After a first half filled with missed opportunities, California felt it had a chance to take out No. 9 Oregon at home. Thirty minutes later, the Golden Bears were left wondering what happened.
“The first half was all good,” California head coach Jeff Tedford said. “Then they dialed up some stuff in the second half.”
In a game characteristic of the Oregon’s run to the BCS National Championship Game in 2010, Oregon hung close in the opening two periods and then ran away after halftime, using a dominating effort on the ground to dismantle California. The Ducks leaned heavily on Doak Walker Award-winner LaMichael James, who pounded the Cal defense inside and out to rack up 30 carries and 239 yards, breaking the 200-yard mark for the third consecutive game to pass 4,000 yards for his career.
“They hit some big runs in the second half,” Cal defensive coordinator Clancy Pendergast said. “They came out the first series and nickel-and-dimed us a bit and worked their way down the field.
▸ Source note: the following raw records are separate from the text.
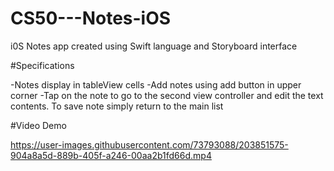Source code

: # CS50---Notes-iOS

i0S Notes app created using Swift language and Storyboard interface 

#Specifications

-Notes display in tableView cells
-Add notes using add button in upper corner
-Tap on the note to go to the second view controller and edit the text contents. To save note simply return to the main list

#Video Demo

https://user-images.githubusercontent.com/73793088/203851575-904a8a5d-889b-405f-a246-00aa2b1fd66d.mp4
I mean, the bottom line is they made a couple plays and we didn’t. We gave them too many explosive plays tonight to give ourselves a chance.”
Most of those explosive plays came courtesy of James and fellow running back De’Anthony Thomas, who balanced James’ impressive rushing totals with a game-changing effort in the receiving game. Thomas frequently lined up in the slot position at wide receiver and gave the Golden Bears fits in the second half, grabbing three passes for 85 yards and two touchdowns in the third quarter alone.
“(De’Anthony’s) play has picked up more in the past couple weeks,” Pendergast said. “Obviously we know what kind of player he is and he made some critical plays tonight that allowed them to keep drives alive.”
The first half, however, was a different story. Cal’s offense was actually moving the ball more effortlessly than the Ducks, but failed to capitalize on several trips inside the red zone. Cal came away with three field goals in its first three drives deep into Oregon territory before halftime. Junior quarterback Zach Maynard, who has starred for Cal all season, was wildly inconsistent, appearing flustered and making errant throws — even with open targets and little pressure from Oregon’s defensive linemen.
“It was definitely frustrating for me,” Maynard said. “I was off with a lot of my throws. The ball was coming out of my hand a little weird at times and I should have converted on third down more.”
Asked to name a cause for the off day, both Maynard and Tedford cited poor footwork and a lack of timing in the pocket.
“That was my feet just going too fast,” Maynard said. “My feet were going faster than my arm was.”
“He wasn’t able to set his feet some,” Tedford said. “His feet were still moving and he missed some guys early because his feet were not set.
“Each time out it’s a different challenge. He’s out there on the field competing and each time out’s a learning experience. And we’ll go to the tape and see where we can improve and where we can help him as coaches.”
After Oregon free safety John Boyett blocked a Cal field goal attempt on the final play of the second quarter, the Golden Bears entered the locker room ahead by a single point in a game during which they could have opened up a substantial lead. Despite the lack of execution, the Golden Bears felt good about their position.
“(The first half) was competitive,” Tedford said. “I was looking forward to going out and competing hard in the second half. Then they got on a roll and we couldn’t respond. Once they get rolling like that, you’ve got to respond.”
Cal’s chances against Oregon’s passing game took a blow when starting cornerback Marc Anthony was knocked out of the game with a shoulder injury. Oregon opened the second half in typical fashion, driving 88 yards in 13 plays to take a 21-15 lead on a 23-yard reception by De’Anthony Thomas. After that, the Ducks’ momentum began to take hold and the game slipped out of reach for the Golden Bears.
“I felt like if we had come out and executed our plays we could have turned it around and took the fans out of it,” said sophomore receiver Keenan Allen, who made several big plays in the passing game and grabbed nine passes for 170 yards a touchdown. “We felt good about ourselves, we came out with a good plan and good adjustments; we just couldn’t execute.
The Ducks reclaimed possession after a California punt and were in the end zone again three plays later, courtesy of a 68-yard scoring dash by Kenjon Barner. Cal then found itself in the uncomfortable position of trying to catch Oregon from behind, a tough feat for any team.
“That’s typical,” Tedford said. “When they start to open up a lead and get it going, it really takes you out of your game plan to run the ball and be methodical. You’ve got to really start throwing it every down to get back in the game.”
While junior running back Isi Sofele had an impressive effort on the ground for Cal (12 carries for 119 yards), in the end it didn’t matter. Oregon scored twice more on lightning-quick drives to take a 43-15 lead and effectively end any chance at a Cal comeback.
“They’re an offense that hits you inside, outside, off-tackle and on the perimeter,” Pendergast said. “Their backs can hit you in all areas of the field and they got outside of us a couple times and we couldn’t get off the block to make the plays.”